Di Balik Kandas Investasi Miras

Bagi saya, rencana investasi miras yang akhirnya digagalkan oleh protes serempak publik itu, merupakan pintu masuk untuk melihat lebih dalam betapa acakadut tata kelola negara. Tidak punya pijakan ideologis dan filosofis. Dilakukan secara sporadis.

Termasuk agenda pembangunan ekonomi yang salah satunya bertumpu pada investasi, namun tidak menguntungkan masyarakat. Sebaliknya, justru menimbulkan efek destruktif. Investasi berakibat buntung.

Legalisasi investasi miras yang akhirnya gagal ini, ketiban sial saja. Karena bersinggungan dengan nilai-nilai keagamaan secara langsung. Menyangkut sentimen publik secara luas. Jadi atensi seantero republik. Di mana masyarakat kita sangat sensitif pada isu tersebut.

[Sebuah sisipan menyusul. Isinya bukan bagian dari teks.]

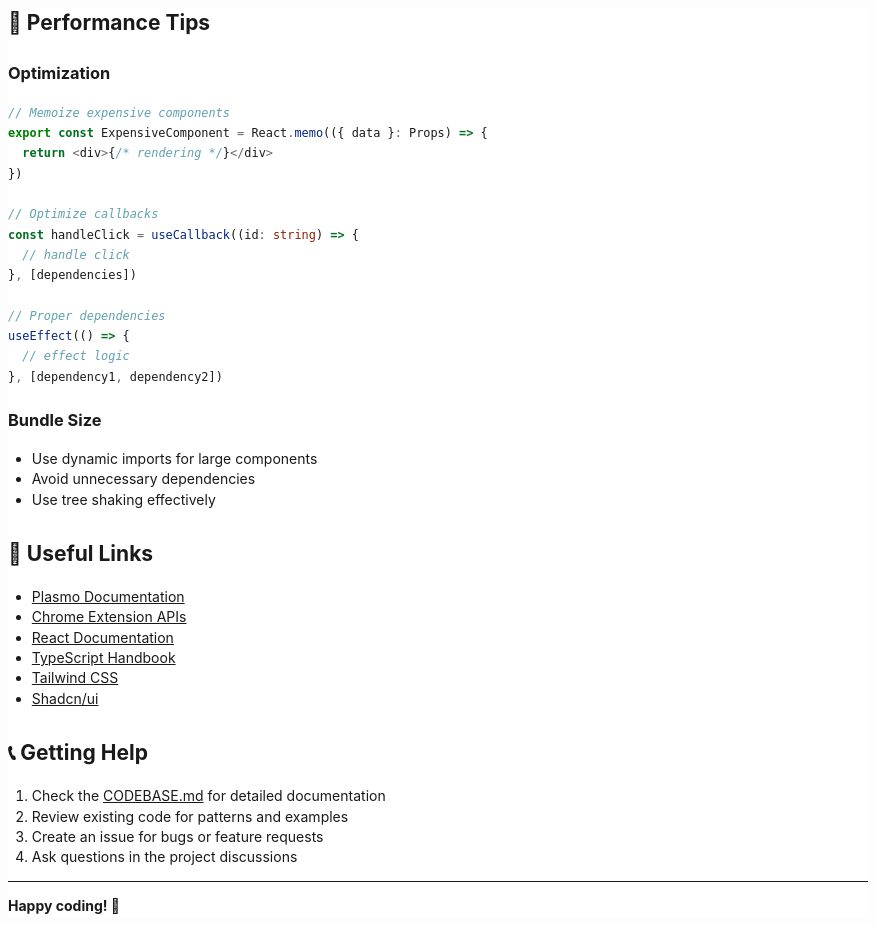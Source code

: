 ## 🚀 Performance Tips

### Optimization
```typescript
// Memoize expensive components
export const ExpensiveComponent = React.memo(({ data }: Props) => {
  return <div>{/* rendering */}</div>
})

// Optimize callbacks
const handleClick = useCallback((id: string) => {
  // handle click
}, [dependencies])

// Proper dependencies
useEffect(() => {
  // effect logic
}, [dependency1, dependency2])
```

### Bundle Size
- Use dynamic imports for large components
- Avoid unnecessary dependencies
- Use tree shaking effectively

## 🔗 Useful Links

- [Plasmo Documentation](https://www.plasmo.com/)
- [Chrome Extension APIs](https://developer.chrome.com/docs/extensions/)
- [React Documentation](https://reactjs.org/docs/)
- [TypeScript Handbook](https://www.typescriptlang.org/docs/)
- [Tailwind CSS](https://tailwindcss.com/docs)
- [Shadcn/ui](https://ui.shadcn.com/)

## 📞 Getting Help

1. Check the [CODEBASE.md](./CODEBASE.md) for detailed documentation
2. Review existing code for patterns and examples
3. Create an issue for bugs or feature requests
4. Ask questions in the project discussions

---

**Happy coding! 🚀**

Lalu bagaimana dengan isu investasi yang menyerempet ke persoalan lingkungan, yang minim perhatian? Bagaimana dengan izin-izin pertambangan yang menimbulkan kerusakan alam dan mengakibatkan berbagai bencana akhir-akhir ini? Apa sikap kita dengan reklamasi, pengurukan laut dan penambangan pasir yang merusak ekosistem serta merenggut mata pencaharian nelayan?

Betapa banyak tanah adat di pedalaman Papua, Maluku, Sumatera, Kalimantan Nusa Tenggara yang dicaplok korporasi. Dikonversi jadi perkebunan sawit milik konglomerat, jadi ladang properti hingga area tambang.

Namun, pembelaan kepada kelompok-kelompok masyarakat kecil itu sangat minim. Terdengar sayup-sayup. Hanya segelintir aktivis dan politisi yang bersuara. Investasi yang tak kalah merusak itu, berjalan nyaris tanpa sorot pemberitaan. Bisa ditebak kenapa demikian. Karena tidak bersinggungan dengan emosi dan sentimen publik secara luas.

Inilah problem kita bersama. Over reaksioner terhadap satu isu. Namun cenderung tidak konsisten dan bias nilai. Bila alasan menolak dan melawan rencana legalisasi investasi miras karena hal itu merusak masyarakat, maka alasan yang sama pula kita ajukan untuk menolak berbagai kebijakan yang sama mudharatnya.

Logika advokasi kita mestinya jadi menara suar yang berpedoman pada nilai-nilai sebagaimana tertuang dalam dasar-dasar benergara dan falsafah berbangsa. Saat itu, sudah terlalu banyak kebijakan pemerintah yang cenderung merugikan kepentingan bersama. Namun dipaksakan.

Bagaimana misalnya UU Omnibus Law yang juga akhirnya menjadi aturan pijakan investas miras tersebut, memuat banyak problem. Lalu berbagai insentif yang dimaksudkan untuk mendorong pemulihan ekonomi, namun justru berpotensi memperdalam ketimpangan.